As shown in FIGS. 2 and 3, the proximal end of launching member 24 comprises an anchor section or knot tying element 40. Anchor section 40 comprises a longitudinally-extending, cylindrical shaft with a rounded proximal end. Anchor section 40 connects launching member 24 to a drive cable 42 so that the member may be moved by the cable during firing. A semi-circular cutout or recess 44 is formed in the outer surface of anchor section 40. Cutout 44 is shaped to engage a mating lip on a drive cable connector, which will be described below, when launching member 24 is inserted into device 20.

Between the inner locking member 26 and anchor section 40 of launching member 24, is a fracture section 32 shown in FIGS. 2 and 3. Fracture section 32 comprises an area of reduced diameter along the longitudinal length of launching member 24. In fracture section 32, the diameter of launching member 24 is substantially less than the diameter of the remaining length of the member, so as to form a weak point in the member. When pressure is applied to launching member 24 during firing, the reduced diameter in fracture section 32 causes structural failure at this point, thereby separating the distal end of launching member 24, including inner locking member 26, from anchor section 40 of the launching member. The particular diameter utilized within fracture section 32 will vary depending upon the diameter of the distal and proximal portions of launching member 24, as well as the strength of the particular materials used in manufacturing the launching member. The longitudinal length of fracture section 32 is preferably minimized to the shortest length necessary to ensure fracturing. The distal and proximal portions of launching member 24 adjacent to fracture section 32 have a parabolic shape, as indicated by reference numeral 52 in FIG. 2, to concentrate the stress on launching member 24 within the fracture section. In the embodiment described above, launching member 24 is formed as a single unit from a biocompatible plastic material such as, for example, polyetheretherketone (PEEK). In addition to PEEK, other biocompatible materials such as, for example, Vectra, may be used to form the launching member.

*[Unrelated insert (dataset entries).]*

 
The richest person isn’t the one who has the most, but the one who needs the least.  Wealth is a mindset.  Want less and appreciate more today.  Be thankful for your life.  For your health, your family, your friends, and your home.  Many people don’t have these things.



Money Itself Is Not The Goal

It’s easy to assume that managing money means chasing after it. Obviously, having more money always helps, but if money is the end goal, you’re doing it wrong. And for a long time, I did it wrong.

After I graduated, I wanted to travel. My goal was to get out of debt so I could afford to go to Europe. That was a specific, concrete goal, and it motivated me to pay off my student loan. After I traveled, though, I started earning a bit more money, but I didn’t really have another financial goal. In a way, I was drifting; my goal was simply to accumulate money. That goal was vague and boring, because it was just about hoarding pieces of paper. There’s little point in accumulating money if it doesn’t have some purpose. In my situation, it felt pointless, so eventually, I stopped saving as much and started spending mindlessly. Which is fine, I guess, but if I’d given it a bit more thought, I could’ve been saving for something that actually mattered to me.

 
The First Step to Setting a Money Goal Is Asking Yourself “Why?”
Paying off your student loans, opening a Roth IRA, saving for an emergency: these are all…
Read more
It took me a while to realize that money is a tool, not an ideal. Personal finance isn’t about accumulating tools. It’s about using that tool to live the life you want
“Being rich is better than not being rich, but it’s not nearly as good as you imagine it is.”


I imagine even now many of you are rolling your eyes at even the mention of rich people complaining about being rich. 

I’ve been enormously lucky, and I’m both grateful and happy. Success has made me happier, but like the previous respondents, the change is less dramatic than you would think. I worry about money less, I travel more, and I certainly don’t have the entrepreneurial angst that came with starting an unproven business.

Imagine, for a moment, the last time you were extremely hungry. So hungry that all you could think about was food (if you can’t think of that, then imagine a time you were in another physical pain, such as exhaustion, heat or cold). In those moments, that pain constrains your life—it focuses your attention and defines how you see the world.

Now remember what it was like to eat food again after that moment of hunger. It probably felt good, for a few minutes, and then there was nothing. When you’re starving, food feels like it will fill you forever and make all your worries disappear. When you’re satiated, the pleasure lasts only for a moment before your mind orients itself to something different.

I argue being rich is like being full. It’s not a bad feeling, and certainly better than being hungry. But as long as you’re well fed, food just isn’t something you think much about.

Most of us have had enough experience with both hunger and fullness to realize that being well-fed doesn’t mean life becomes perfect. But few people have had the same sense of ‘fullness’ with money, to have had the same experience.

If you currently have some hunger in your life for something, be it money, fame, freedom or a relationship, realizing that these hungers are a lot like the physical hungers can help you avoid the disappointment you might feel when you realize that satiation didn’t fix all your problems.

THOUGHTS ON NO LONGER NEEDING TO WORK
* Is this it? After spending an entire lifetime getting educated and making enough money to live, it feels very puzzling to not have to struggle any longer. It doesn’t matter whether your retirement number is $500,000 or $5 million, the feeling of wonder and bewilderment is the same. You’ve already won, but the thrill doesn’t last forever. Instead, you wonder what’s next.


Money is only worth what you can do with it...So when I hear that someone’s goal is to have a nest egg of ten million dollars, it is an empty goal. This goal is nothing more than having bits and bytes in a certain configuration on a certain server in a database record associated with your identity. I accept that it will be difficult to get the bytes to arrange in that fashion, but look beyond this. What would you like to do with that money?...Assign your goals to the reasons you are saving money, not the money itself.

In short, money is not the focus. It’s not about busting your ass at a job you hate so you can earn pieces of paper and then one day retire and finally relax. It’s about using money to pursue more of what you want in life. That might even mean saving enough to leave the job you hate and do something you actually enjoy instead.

A cylindrical outer locking member 64 is disposed about the outer periphery of launching member 24. As shown in greater detail in FIGS. 5A and 5B, the inner surface of outer locking member 64 is separated into a first inner diameter 66 and a second, smaller inner diameter 70. The distal opening to first inner diameter 66 is tapered, as shown at 72, to provide a lead-in guide for inner locking member 26. The proximal end of first inner diameter 66 is also angled inwardly towards second inner diameter 70 to form an end stop 74. A detent 76 is formed on the outer circumference of launching member 24, as shown in FIGS. 2 and 3, for retaining outer locking member 64 in an unlocked position while suture locking device 20 is advanced to the suture site. In an unfired position, end stop 74 rests in contact with detent 76 on launching member 24 to position outer locking member 64 proximal of inner locking member 26 and suture opening 35. The outer diameter of inner locking member 26, including indentations 39, is greater than second inner diameter 70 of outer locking member 64. This diameter differential between inner and outer locking members 26, 64 forms a positional stop, causing inner locking member 26 to contact end stop 74 as launching member 24 moves proximally during firing. The contact between inner locking member 26 and end stop 74 terminates proximal movement of the inner locking member, and prevents the inner locking member from traveling completely through outer locking member 64.

First inner diameter 66 is selected to provide a clearance between the inner surface of outer locking member 64 and the outer surface of inner locking member 26 that is sufficient to deform suture material 36 between the opposing surfaces when the inner and outer locking members are joined into a knotting element. Additionally, indentations 39 along the outer surface of inner locking member 26 increase the contact area between suture material 36 and the inner locking member. Second inner diameter 70 extends proximally from end stop 74 to the proximal end of outer locking member 64. In an unlocked position, second inner diameter 70 surrounds launching member 24 proximal of detent 76. The reduced size of second inner diameter 70 prevents outer locking member 64 from moving distally along launching member 24 and prematurely locking prior to firing. The outer diameter 78 of outer locking member 64 is sized to allow the member and suture material to concurrently pass through a 2.8 mm working channel of an endoscope.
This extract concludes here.